Feed it a ballgame and the software will listen for cues such as the roar of the crowd, the crack of a bat, or the screech of an excited sportscaster. The software will add those moments to the recording and leave all that tobacco spitting between pitches on the hard drive’s cutting room floor.

Gupta’s colleague, research sociologist Marc Smith, has developed Netscan, a way to mine data from discussion groups. By identifying the longest threads of messages in a group devoted to Microsoft’s Visual Basic programming language, for example, the product’s manager could find a feature that needs better documentation in the next version. By looking at which people post messages most often and how often people respond to them, a company might be able to identify the leaders in its customer community, Smith says.

Build it or buy it?

The long-term focus is paramount, but when research at MSR yields a potentially useful product, it’s not ignored. “We bear responsibility, because we are part of Microsoft, to take technologies we develop and, where they seem mature, to move them into our products,” Rashid says. Smith’s Netscan, for example, might debut next year as a product for corporate marketers or others interested in tracking communities on the Web.

Some technology transfers have spawned whole new products, albeit with mixed success. Microsoft’s Digital Media Division, which started in MSR, produces the Windows Media Player and associated software for digital rights management as well as music and video compression. Researcher Henrique Malvar’s signal processing research team supports the group by churning out improved compression, watermarking technology, and noise-filtering algorithms. Meanwhile, MSR’s work on text retrieval and indexing will play a vital role in the upcoming release of the Sharepoint portal server, which will help companies find documents and publish them on intranets.

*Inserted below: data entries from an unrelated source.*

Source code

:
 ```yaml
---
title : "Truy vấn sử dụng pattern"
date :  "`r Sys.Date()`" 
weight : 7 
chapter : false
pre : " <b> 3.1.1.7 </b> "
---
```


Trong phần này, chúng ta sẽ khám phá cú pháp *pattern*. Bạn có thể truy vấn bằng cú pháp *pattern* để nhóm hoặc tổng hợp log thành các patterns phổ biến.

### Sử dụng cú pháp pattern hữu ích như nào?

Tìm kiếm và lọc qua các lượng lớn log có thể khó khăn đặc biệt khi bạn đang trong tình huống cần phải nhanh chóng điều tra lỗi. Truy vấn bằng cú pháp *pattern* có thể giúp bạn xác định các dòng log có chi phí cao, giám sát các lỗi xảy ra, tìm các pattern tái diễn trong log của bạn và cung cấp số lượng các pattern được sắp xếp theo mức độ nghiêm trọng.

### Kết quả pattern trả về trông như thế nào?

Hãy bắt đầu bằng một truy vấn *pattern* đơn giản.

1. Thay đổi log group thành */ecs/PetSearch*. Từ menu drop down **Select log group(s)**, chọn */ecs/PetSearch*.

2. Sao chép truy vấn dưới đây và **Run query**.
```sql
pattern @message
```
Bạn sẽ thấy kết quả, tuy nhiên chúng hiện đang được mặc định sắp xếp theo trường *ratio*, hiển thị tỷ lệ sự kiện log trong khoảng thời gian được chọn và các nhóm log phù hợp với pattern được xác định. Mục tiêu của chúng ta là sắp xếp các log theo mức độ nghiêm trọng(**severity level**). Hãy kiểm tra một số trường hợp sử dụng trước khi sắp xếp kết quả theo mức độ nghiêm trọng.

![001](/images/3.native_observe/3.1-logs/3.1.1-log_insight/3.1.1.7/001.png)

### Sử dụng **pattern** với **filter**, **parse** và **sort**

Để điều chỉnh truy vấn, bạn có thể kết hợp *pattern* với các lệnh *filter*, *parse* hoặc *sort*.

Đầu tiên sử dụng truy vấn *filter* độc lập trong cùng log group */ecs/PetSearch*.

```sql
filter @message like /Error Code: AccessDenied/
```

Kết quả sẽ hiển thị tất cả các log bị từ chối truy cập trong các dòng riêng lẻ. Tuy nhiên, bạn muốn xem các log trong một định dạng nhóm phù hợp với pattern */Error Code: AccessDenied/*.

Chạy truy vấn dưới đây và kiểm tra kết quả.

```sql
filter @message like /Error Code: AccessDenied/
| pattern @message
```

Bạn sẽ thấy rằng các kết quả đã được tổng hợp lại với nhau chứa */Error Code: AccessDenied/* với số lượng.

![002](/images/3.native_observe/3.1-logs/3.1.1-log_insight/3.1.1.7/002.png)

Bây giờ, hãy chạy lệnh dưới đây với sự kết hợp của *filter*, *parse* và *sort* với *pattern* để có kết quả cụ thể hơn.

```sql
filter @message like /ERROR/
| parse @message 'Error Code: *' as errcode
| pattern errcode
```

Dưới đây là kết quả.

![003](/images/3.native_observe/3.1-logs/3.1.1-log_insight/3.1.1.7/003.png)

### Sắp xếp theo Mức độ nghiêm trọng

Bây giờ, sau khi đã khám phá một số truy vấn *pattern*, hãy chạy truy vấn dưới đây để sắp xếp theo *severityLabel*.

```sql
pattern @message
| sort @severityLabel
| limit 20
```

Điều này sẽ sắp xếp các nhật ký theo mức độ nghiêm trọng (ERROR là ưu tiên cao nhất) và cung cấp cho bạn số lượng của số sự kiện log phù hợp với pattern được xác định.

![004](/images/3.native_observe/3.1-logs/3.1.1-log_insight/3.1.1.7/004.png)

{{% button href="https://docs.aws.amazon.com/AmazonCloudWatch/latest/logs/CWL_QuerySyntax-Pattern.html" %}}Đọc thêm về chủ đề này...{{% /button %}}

But these efforts all beg the same question: Couldn’t Microsoft have just licensed these technologies? None of these products or features seems unique. There is no shortage of media compression algorithms, or text-indexing portal servers, or – another MSR product contribution – e-commerce databases that predict customer preferences. Is there any apparent reason – at least from a short-term product perspective – that such seemingly common innovations have to actually come from in-house?

Of course there is, replies Craig Mundie, Microsoft’s senior vice president of advanced strategies. Integration with an in-house lab is always greater than with a licensee. “We frequently have researchers who leave MSR for our product groups to expedite the transfer of technology, and then return to continue developing advanced software,” he says.